Trading the news: A sentiment analysis strategy using lemon.markets
News-following investment strategies often require you to closely follow the news. What if you could automate the process? In this project we’ll build a sentiment analysis strategy that autonomously trades based on news headlines. We show you how to scrape headlines from a financial website, determine the sentiment of said headlines and make trade decisions based on your findings. With the Python requests library, Beautiful Soup, VADER and lemon.markets in your toolbox, you’ll have everything you need to bring this project to fruition. We’re super excited to show you just how lemon.markets, the brokerage API powering automated trading, is the perfect tool for a project like this.
If you want to get started developing straight away, you can check out our GitHub repository for this project here. Otherwise, keep reading to learn more about the strategy.

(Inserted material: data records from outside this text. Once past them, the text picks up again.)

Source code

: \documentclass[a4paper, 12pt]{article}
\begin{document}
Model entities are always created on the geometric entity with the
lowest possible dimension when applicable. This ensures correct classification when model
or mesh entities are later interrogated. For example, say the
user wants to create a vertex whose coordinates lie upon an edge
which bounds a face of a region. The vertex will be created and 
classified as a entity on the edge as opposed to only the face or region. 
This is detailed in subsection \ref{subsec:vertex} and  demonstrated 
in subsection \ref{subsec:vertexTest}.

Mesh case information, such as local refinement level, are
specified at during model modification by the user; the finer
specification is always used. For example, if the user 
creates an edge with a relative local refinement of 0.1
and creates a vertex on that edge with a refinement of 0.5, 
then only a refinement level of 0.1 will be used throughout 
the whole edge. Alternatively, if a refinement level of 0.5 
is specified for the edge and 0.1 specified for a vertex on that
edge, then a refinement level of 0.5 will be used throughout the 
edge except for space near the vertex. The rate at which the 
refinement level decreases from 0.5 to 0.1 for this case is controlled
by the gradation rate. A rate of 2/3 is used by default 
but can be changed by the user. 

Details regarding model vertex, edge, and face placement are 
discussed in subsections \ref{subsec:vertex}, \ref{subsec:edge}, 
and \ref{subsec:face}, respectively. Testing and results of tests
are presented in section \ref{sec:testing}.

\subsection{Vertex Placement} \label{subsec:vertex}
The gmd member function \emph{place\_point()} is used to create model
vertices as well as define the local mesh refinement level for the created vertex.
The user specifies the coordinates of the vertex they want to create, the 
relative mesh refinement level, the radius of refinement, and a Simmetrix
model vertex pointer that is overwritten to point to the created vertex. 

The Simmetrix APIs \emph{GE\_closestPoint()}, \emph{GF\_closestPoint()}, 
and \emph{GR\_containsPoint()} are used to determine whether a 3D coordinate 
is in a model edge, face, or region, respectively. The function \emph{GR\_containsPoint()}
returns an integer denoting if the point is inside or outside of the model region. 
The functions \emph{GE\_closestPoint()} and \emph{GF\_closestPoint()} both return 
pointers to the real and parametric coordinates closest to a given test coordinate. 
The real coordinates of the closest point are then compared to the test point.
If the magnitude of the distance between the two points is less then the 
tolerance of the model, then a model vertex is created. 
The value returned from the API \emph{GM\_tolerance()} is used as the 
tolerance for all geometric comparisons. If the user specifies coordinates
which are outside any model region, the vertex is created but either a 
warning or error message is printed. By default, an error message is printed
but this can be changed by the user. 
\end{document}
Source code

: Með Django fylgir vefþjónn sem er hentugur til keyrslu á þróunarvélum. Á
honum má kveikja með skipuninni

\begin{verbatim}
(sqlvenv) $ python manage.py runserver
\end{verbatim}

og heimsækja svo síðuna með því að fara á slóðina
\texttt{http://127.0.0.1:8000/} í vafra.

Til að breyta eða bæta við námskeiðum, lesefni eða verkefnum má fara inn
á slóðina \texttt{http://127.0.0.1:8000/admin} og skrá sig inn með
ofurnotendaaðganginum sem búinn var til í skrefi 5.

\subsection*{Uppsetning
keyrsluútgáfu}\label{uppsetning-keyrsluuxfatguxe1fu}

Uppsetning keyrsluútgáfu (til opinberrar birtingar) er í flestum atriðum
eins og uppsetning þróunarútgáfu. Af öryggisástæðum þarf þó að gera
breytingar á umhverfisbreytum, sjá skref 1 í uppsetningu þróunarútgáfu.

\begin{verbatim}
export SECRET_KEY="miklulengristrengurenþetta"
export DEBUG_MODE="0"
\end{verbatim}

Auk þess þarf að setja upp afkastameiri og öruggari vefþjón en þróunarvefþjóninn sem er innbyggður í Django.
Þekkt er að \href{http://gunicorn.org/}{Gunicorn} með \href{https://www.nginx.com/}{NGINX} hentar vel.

Why would I trade the news? 📰
You’ve probably heard the maxim, ‘buy the rumour, sell the news’, referring to the phenomenon that traders speculate on news (and thus, also price movements) and subsequently exit out of their positions once the news has been published. If this really is the case, wouldn’t trading the news be too late? Turns out, day-to-day fluctuations in price movements to some extent reflect emotional reactions to the news, see this article. Combine this with an automated script, and you’re capitalising on the reactions of others to the news, without having to closely follow it for yourself.
Are you convinced? Let’s see how we can make the news work for us. We’ll begin by collecting news headlines.
Collecting your data 📊
As this process will be different for each data source, we won’t go into too much detail here. If you need some more help with web scraping, check out this article.
For this project, our goal is to place trade automatically based on the news. The first step is to decide how we want to gather our data, and especially from which source. We went for MarketWatch because the data is presented in an easily digestible format — for each headline, we are given its date and the ticker(s) corresponding to the headline, see the example below. Using the headlines, we can play a game of sentiment red light, green light and hopefully cash in a few won (🦑 🎲). But more on that in a second.
Screenshot of MarketWatch.com technology headlines collected on 19 October 2021
To collect these headlines, we use a simple GET request against the desired URL. Using the requests package, this looks as follows:
1import requests
2page = requests.get("https://marketwatch.com/investing/technology")
And to parse this data, we use BeautifulSoup, which is a Python package that can extract data from HTML documents.
1import pandas as pd
2from bs4 import BeautifulSoup
3soup = BeautifulSoup(page.content, "html.parser")
4article_contents = soup.find_all("div", class_="article__content")
5for article in article_contents:
6 headline = article.find("a", class_="link").text.strip()
7 ticker = article.find("span", class_="ticker__symbol")
8 headline_ticker = [headline, ticker]
9 headlines.append(headline_ticker)
10
11columns = ["headline", "US_ticker"]
12headlines_df = pd.DataFrame(headlines, columns=columns)
Keep in mind, this code won’t work for just any website. You’ll notice that we are accessing the article contents in something called “div” and “article__content”. You’ll need to adjust this on a website-by-website basis, and this requires some inspection of the page you are on. In Chrome, you can do this by right-clicking on any website and selecting ‘Inspect’ (if you use another browser, use these steps instead). You’ll be met with a jumble of HTML. The easiest way to figure out where the headlines are ‘hiding’, is to Ctrl-F (or Command-F on iOS) a particular headline. You can also click the ‘Select an element in the page to inspect it’ button on the top-left of the Developer console to pinpoint where to find your desired data.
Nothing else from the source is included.